* **What is being asked**:
Write down the listing again exactly as it appears below, without its pictures.

* **Data records**:
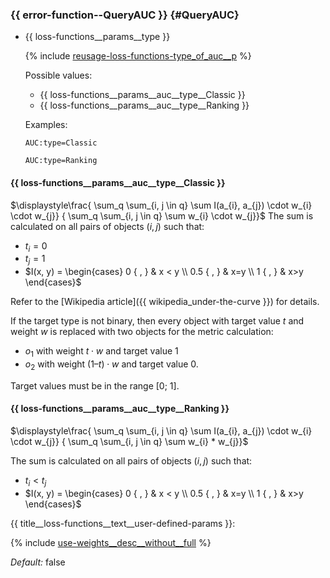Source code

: ### {{ error-function--QueryAUC }} {#QueryAUC}

- {{ loss-functions__params__type }}

  {% include [reusage-loss-functions-type_of_auc__p](../work_src/reusage-loss-functions/type_of_auc__p.md) %}

  Possible values:

    - {{ loss-functions__params__auc__type__Classic }}
    - {{ loss-functions__params__auc__type__Ranking }}

  Examples:

    ```
    AUC:type=Classic
    ```
    ```
    AUC:type=Ranking
    ```



#### {{ loss-functions__params__auc__type__Classic }}

$\displaystyle\frac{ \sum_q \sum_{i, j \in q}  \sum I(a_{i}, a_{j}) \cdot w_{i} \cdot w_{j}} { \sum_q \sum_{i, j \in q}
\sum w_{i} \cdot w_{j}}$
The sum is calculated on all pairs of objects $(i,j)$ such that:
- $t_{i} = 0$
- $t_{j} = 1$
- $I(x, y) = \begin{cases} 0 { , } & x < y \\ 0.5 { , } & x=y \\ 1 { , } & x>y \end{cases}$

Refer to the [Wikipedia article]({{ wikipedia_under-the-curve }}) for details.

If the target type is not binary, then every object with target value $t$ and weight $w$ is replaced with two objects for the metric calculation:

- $o_{1}$ with weight $t \cdot w$ and target value 1
- $o_{2}$ with weight $(1 – t) \cdot w$ and target value 0.

Target values must be in the range [0; 1].

#### {{ loss-functions__params__auc__type__Ranking }}

$\displaystyle\frac{ \sum_q \sum_{i, j \in q}  \sum I(a_{i}, a_{j}) \cdot w_{i} \cdot w_{j}} { \sum_q \sum_{i, j \in q} \sum w_{i} * w_{j}}$

The sum is calculated on all pairs of objects $(i,j)$ such that:
- $t_{i} < t_{j}$
- $I(x, y) = \begin{cases} 0 { , } & x < y \\ 0.5 { , } & x=y \\ 1 { , } & x>y \end{cases}$


{{ title__loss-functions__text__user-defined-params }}:

{% include [use-weights__desc__without__full](../work_src/reusage-loss-functions/use-weights__desc__without__full.md) %}


_Default:_ false
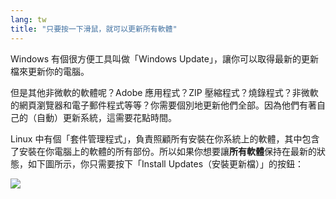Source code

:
 ```yaml
---
lang: tw
title: "只要按一下滑鼠，就可以更新所有軟體"
---
```


Windows 有個很方便工具叫做「Windows Update」，讓你可以取得最新的更新檔來更新你的電腦。

但是其他非微軟的軟體呢？Adobe 應用程式？ZIP 壓縮程式？燒錄程式？非微軟的網頁瀏覽器和電子郵件程式等等？你需要個別地更新他們全部。因為他們有著自己的（自動）更新系統，這需要花點時間。

Linux 中有個「套件管理程式」，負責照顧所有安裝在你系統上的軟體，其中包含了安裝在你電腦上的軟體的所有部份。所以如果你想要讓<b>所有軟體</b>保持在最新的狀態，如下圖所示，你只需要按下「Install Updates（安裝更新檔）」的按鈕：

<img src="Images/global_update.png" />




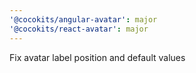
 ```yaml
---
'@cocokits/angular-avatar': major
'@cocokits/react-avatar': major
---
```


Fix avatar label position and default values
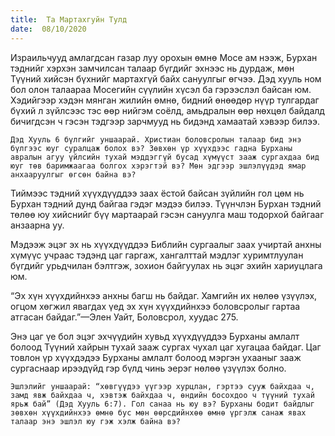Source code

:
 ```yaml
---
title:  Та Мартахгуйн Тулд
date:  08/10/2020
---
```


Израильчууд амлагдсан газар луу орохын өмнө Мосе ам нээж, Бурхан тэднийг хэрхэн замчилсан талаар бүгдийг эхнээс нь дурдаж, мөн Түүний хийсэн бүхнийг мартахгүй байх сануулгыг өгчээ. Дэд хууль ном бол олон талаараа Мосегийн сүүлийн хүсэл ба гэрээслэл байсан юм. Хэдийгээр хэдэн мянган жилийн өмнө, бидний өнөөдөр нүүр тулгардаг бүхий л зүйлсээс тэс өөр нийгэм соёлд, амьдралын өөр нөхцөл байдалд бичигдсэн ч гэсэн тэдгээр зарчмууд нь бидэнд хамаатай хэвээр билээ.

`Дэд Хууль 6 бүлгийг уншаарай. Христиан боловсролын талаар бид энэ бүлгээс юуг суралцаж болох вэ? Зөвхөн үр хүүхдээс гадна Бурханы авралын агуу үйлсийн тухай мэддэггүй бусад хүмүүст зааж сургахдаа бид юуг төв баримжаагаа болгох хэрэгтэй вэ? Мөн эдгээр эшлэлүүдэд ямар анхааруулгыг өгсөн байна вэ?`

Тиймээс тэдний хүүхдүүддээ заах ёстой байсан зүйлийн гол цөм нь Бурхан тэдний дунд байгаа гэдэг мэдээ билээ. Түүнчлэн Бурхан тэдний төлөө юу хийснийг бүү мартаарай гэсэн сануулга маш тодорхой байгааг анзаарна уу.

Мэдээж эцэг эх нь хүүхдүүддээ Библийн сургаалыг заах учиртай анхны хүмүүс учраас тэдэнд цаг гаргаж, хангалттай мэдлэг хуримтлуулан бүгдийг урьдчилан бэлтгэж, зохион байгуулах нь эцэг эхийн хариуцлага юм.

“Эх хүн хүүхдийнхээ анхны багш нь байдаг. Хамгийн их нөлөө үзүүлэх, огцом хөгжил явагдах үед эх хүн хүүхдийнхээ боловсролыг гартаа атгасан байдаг.”—Элен Уайт, Боловсрол, хуудас 275.

Энэ цаг үе бол эцэг эхчүүдийн хувьд хүүхдүүддээ Бурханы амлалт болоод Түүний хайрын тухай зааж сургах чухал цаг хугацаа байдаг. Цаг товлон үр хүүхдэдээ Бурханы амлалт болоод мэргэн ухааныг зааж сургаснаар ирээдүйд гэр бүлд чинь эерэг нөлөө үзүүлэх болно.

`Эшлэлийг уншаарай: “хөвгүүдээ үүгээр хурцлан, гэртээ сууж байхдаа ч, замд явж байхдаа ч, хэвтэж байхдаа ч, өндийн босохдоо ч түүний тухай ярьж бай” (Дэд Хууль 6:7). Гол санаа нь юу вэ? Бурханы бодит байдлыг зөвхөн хүүхдийнхээ өмнө бус мөн өөрсдийнхөө өмнө үргэлж санаж явах талаар энэ эшлэл юу гэж хэлж байна вэ?`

* **Answer for the task**:
Source code

: ### {{ error-function--QueryAUC }} {#QueryAUC}

- {{ loss-functions__params__type }}

  {% include [reusage-loss-functions-type_of_auc__p](../work_src/reusage-loss-functions/type_of_auc__p.md) %}

  Possible values:

    - {{ loss-functions__params__auc__type__Classic }}
    - {{ loss-functions__params__auc__type__Ranking }}

  Examples:

    ```
    AUC:type=Classic
    ```
    ```
    AUC:type=Ranking
    ```



#### {{ loss-functions__params__auc__type__Classic }}

$\displaystyle\frac{ \sum_q \sum_{i, j \in q}  \sum I(a_{i}, a_{j}) \cdot w_{i} \cdot w_{j}} { \sum_q \sum_{i, j \in q}
\sum w_{i} \cdot w_{j}}$
The sum is calculated on all pairs of objects $(i,j)$ such that:
- $t_{i} = 0$
- $t_{j} = 1$
- $I(x, y) = \begin{cases} 0 { , } & x < y \\ 0.5 { , } & x=y \\ 1 { , } & x>y \end{cases}$

Refer to the [Wikipedia article]({{ wikipedia_under-the-curve }}) for details.

If the target type is not binary, then every object with target value $t$ and weight $w$ is replaced with two objects for the metric calculation:

- $o_{1}$ with weight $t \cdot w$ and target value 1
- $o_{2}$ with weight $(1 – t) \cdot w$ and target value 0.

Target values must be in the range [0; 1].

#### {{ loss-functions__params__auc__type__Ranking }}

$\displaystyle\frac{ \sum_q \sum_{i, j \in q}  \sum I(a_{i}, a_{j}) \cdot w_{i} \cdot w_{j}} { \sum_q \sum_{i, j \in q} \sum w_{i} * w_{j}}$

The sum is calculated on all pairs of objects $(i,j)$ such that:
- $t_{i} < t_{j}$
- $I(x, y) = \begin{cases} 0 { , } & x < y \\ 0.5 { , } & x=y \\ 1 { , } & x>y \end{cases}$


{{ title__loss-functions__text__user-defined-params }}:

{% include [use-weights__desc__without__full](../work_src/reusage-loss-functions/use-weights__desc__without__full.md) %}


_Default:_ false
Source code

:
 ```yaml
---
lang: tw
title: "只要按一下滑鼠，就可以更新所有軟體"
---
```


Windows 有個很方便工具叫做「Windows Update」，讓你可以取得最新的更新檔來更新你的電腦。

但是其他非微軟的軟體呢？Adobe 應用程式？ZIP 壓縮程式？燒錄程式？非微軟的網頁瀏覽器和電子郵件程式等等？你需要個別地更新他們全部。因為他們有著自己的（自動）更新系統，這需要花點時間。

Linux 中有個「套件管理程式」，負責照顧所有安裝在你系統上的軟體，其中包含了安裝在你電腦上的軟體的所有部份。所以如果你想要讓<b>所有軟體</b>保持在最新的狀態，如下圖所示，你只需要按下「Install Updates（安裝更新檔）」的按鈕：

<img src="Images/global_update.png" />




 ```yaml
---
'@cocokits/angular-avatar': major
'@cocokits/react-avatar': major
---
```


Fix avatar label position and default values
Source code

:
 ```yaml
---
title:  Та Мартахгуйн Тулд
date:  08/10/2020
---
```


Израильчууд амлагдсан газар луу орохын өмнө Мосе ам нээж, Бурхан тэднийг хэрхэн замчилсан талаар бүгдийг эхнээс нь дурдаж, мөн Түүний хийсэн бүхнийг мартахгүй байх сануулгыг өгчээ. Дэд хууль ном бол олон талаараа Мосегийн сүүлийн хүсэл ба гэрээслэл байсан юм. Хэдийгээр хэдэн мянган жилийн өмнө, бидний өнөөдөр нүүр тулгардаг бүхий л зүйлсээс тэс өөр нийгэм соёлд, амьдралын өөр нөхцөл байдалд бичигдсэн ч гэсэн тэдгээр зарчмууд нь бидэнд хамаатай хэвээр билээ.

`Дэд Хууль 6 бүлгийг уншаарай. Христиан боловсролын талаар бид энэ бүлгээс юуг суралцаж болох вэ? Зөвхөн үр хүүхдээс гадна Бурханы авралын агуу үйлсийн тухай мэддэггүй бусад хүмүүст зааж сургахдаа бид юуг төв баримжаагаа болгох хэрэгтэй вэ? Мөн эдгээр эшлэлүүдэд ямар анхааруулгыг өгсөн байна вэ?`

Тиймээс тэдний хүүхдүүддээ заах ёстой байсан зүйлийн гол цөм нь Бурхан тэдний дунд байгаа гэдэг мэдээ билээ. Түүнчлэн Бурхан тэдний төлөө юу хийснийг бүү мартаарай гэсэн сануулга маш тодорхой байгааг анзаарна уу.

Мэдээж эцэг эх нь хүүхдүүддээ Библийн сургаалыг заах учиртай анхны хүмүүс учраас тэдэнд цаг гаргаж, хангалттай мэдлэг хуримтлуулан бүгдийг урьдчилан бэлтгэж, зохион байгуулах нь эцэг эхийн хариуцлага юм.

“Эх хүн хүүхдийнхээ анхны багш нь байдаг. Хамгийн их нөлөө үзүүлэх, огцом хөгжил явагдах үед эх хүн хүүхдийнхээ боловсролыг гартаа атгасан байдаг.”—Элен Уайт, Боловсрол, хуудас 275.

Энэ цаг үе бол эцэг эхчүүдийн хувьд хүүхдүүддээ Бурханы амлалт болоод Түүний хайрын тухай зааж сургах чухал цаг хугацаа байдаг. Цаг товлон үр хүүхдэдээ Бурханы амлалт болоод мэргэн ухааныг зааж сургаснаар ирээдүйд гэр бүлд чинь эерэг нөлөө үзүүлэх болно.

`Эшлэлийг уншаарай: “хөвгүүдээ үүгээр хурцлан, гэртээ сууж байхдаа ч, замд явж байхдаа ч, хэвтэж байхдаа ч, өндийн босохдоо ч түүний тухай ярьж бай” (Дэд Хууль 6:7). Гол санаа нь юу вэ? Бурханы бодит байдлыг зөвхөн хүүхдийнхээ өмнө бус мөн өөрсдийнхөө өмнө үргэлж санаж явах талаар энэ эшлэл юу гэж хэлж байна вэ?`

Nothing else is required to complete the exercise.